--- Prompt ---
In the data, find the word "metode" and copy out every line that has it.

--- Collected data ---
┌──
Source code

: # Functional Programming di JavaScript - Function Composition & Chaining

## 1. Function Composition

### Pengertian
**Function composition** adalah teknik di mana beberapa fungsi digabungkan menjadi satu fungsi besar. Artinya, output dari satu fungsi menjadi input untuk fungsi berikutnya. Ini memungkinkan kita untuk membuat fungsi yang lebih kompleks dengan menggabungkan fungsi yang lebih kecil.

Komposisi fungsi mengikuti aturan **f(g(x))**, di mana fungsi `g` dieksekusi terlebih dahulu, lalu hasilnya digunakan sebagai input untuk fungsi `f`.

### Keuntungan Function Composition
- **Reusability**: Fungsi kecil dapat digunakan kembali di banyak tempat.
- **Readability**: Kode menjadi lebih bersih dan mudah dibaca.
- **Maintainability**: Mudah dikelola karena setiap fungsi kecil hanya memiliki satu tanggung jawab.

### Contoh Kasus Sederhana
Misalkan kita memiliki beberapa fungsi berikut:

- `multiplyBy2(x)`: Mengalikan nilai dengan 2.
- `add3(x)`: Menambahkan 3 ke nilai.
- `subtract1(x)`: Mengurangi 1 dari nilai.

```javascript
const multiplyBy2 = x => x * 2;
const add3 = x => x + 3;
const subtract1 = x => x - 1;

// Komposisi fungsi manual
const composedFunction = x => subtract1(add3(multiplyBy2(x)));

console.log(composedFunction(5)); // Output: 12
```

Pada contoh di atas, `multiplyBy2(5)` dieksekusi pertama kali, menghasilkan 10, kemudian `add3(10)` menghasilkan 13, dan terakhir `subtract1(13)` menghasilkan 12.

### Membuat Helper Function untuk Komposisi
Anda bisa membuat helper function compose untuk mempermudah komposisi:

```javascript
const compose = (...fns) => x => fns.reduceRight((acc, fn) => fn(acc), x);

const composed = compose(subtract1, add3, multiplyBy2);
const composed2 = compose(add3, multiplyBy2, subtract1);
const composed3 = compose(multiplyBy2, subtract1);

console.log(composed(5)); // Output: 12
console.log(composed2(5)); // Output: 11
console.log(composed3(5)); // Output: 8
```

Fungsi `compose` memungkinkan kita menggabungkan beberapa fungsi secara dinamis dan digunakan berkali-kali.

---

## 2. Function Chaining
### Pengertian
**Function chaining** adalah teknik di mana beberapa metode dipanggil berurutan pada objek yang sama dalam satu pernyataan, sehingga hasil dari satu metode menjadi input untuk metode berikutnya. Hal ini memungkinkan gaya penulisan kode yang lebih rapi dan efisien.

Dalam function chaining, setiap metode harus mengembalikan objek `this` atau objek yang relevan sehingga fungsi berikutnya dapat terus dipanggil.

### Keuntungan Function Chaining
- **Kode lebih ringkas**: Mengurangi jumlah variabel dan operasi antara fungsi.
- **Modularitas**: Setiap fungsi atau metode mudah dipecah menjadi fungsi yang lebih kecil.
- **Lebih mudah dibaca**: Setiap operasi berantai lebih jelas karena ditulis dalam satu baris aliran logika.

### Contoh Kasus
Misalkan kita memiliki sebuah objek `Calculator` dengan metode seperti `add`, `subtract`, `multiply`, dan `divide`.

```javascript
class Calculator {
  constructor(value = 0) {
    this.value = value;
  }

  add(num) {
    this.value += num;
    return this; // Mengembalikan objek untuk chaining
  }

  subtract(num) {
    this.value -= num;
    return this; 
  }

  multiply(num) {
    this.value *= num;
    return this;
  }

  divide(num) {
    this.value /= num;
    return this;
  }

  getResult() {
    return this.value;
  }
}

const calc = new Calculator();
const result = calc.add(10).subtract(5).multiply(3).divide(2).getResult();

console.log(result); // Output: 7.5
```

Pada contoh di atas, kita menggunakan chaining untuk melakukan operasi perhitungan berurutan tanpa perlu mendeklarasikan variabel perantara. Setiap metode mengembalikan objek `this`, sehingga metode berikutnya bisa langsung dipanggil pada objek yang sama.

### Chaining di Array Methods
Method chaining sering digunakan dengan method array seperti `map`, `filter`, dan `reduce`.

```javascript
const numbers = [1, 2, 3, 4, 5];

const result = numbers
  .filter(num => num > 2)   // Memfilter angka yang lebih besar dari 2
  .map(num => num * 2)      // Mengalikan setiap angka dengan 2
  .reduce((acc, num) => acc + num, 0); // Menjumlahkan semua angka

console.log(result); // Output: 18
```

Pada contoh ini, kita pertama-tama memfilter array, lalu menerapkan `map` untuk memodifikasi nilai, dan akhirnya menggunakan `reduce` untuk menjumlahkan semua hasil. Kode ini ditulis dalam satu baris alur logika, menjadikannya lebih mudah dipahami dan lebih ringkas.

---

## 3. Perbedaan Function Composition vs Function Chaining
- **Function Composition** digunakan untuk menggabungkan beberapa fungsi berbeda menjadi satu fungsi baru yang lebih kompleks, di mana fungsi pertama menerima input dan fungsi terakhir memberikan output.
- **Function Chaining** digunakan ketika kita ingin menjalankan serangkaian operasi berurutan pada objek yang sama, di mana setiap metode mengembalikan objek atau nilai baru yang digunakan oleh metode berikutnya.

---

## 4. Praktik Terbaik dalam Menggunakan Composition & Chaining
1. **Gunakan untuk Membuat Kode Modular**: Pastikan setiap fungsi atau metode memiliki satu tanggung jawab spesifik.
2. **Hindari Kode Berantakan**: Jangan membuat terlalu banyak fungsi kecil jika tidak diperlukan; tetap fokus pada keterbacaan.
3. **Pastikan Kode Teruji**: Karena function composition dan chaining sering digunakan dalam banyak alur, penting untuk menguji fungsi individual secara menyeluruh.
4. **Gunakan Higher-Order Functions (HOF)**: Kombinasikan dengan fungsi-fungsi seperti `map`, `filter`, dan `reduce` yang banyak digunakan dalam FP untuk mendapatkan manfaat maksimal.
└──
--- Exercise solution ---
**Function chaining** adalah teknik di mana beberapa metode dipanggil berurutan pada objek yang sama dalam satu pernyataan, sehingga hasil dari satu metode menjadi input untuk metode berikutnya. Hal ini memungkinkan gaya penulisan kode yang lebih rapi dan efisien.
Dalam function chaining, setiap metode harus mengembalikan objek `this` atau objek yang relevan sehingga fungsi berikutnya dapat terus dipanggil.
- **Modularitas**: Setiap fungsi atau metode mudah dipecah menjadi fungsi yang lebih kecil.
Misalkan kita memiliki sebuah objek `Calculator` dengan metode seperti `add`, `subtract`, `multiply`, dan `divide`.
Pada contoh di atas, kita menggunakan chaining untuk melakukan operasi perhitungan berurutan tanpa perlu mendeklarasikan variabel perantara. Setiap metode mengembalikan objek `this`, sehingga metode berikutnya bisa langsung dipanggil pada objek yang sama.
- **Function Chaining** digunakan ketika kita ingin menjalankan serangkaian operasi berurutan pada objek yang sama, di mana setiap metode mengembalikan objek atau nilai baru yang digunakan oleh metode berikutnya.
1. **Gunakan untuk Membuat Kode Modular**: Pastikan setiap fungsi atau metode memiliki satu tanggung jawab spesifik.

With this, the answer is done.